* Data *
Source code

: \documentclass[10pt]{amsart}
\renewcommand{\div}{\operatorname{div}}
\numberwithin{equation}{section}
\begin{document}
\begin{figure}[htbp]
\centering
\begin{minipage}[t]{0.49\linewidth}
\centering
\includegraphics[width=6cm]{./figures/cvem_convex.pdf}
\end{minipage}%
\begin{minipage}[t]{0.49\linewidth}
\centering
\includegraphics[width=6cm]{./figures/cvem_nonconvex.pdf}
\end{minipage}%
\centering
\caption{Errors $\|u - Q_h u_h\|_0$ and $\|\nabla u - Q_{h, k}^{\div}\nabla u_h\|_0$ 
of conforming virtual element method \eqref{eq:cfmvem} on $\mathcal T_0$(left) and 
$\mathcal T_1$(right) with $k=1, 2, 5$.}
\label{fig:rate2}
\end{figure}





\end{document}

* Assignment *
The line with "of conforming virtual" through the last line of the data: write these out exactly, and no others.

* Written response *
of conforming virtual element method \eqref{eq:cfmvem} on $\mathcal T_0$(left) and 
$\mathcal T_1$(right) with $k=1, 2, 5$.}
\label{fig:rate2}
\end{figure}





\end{document}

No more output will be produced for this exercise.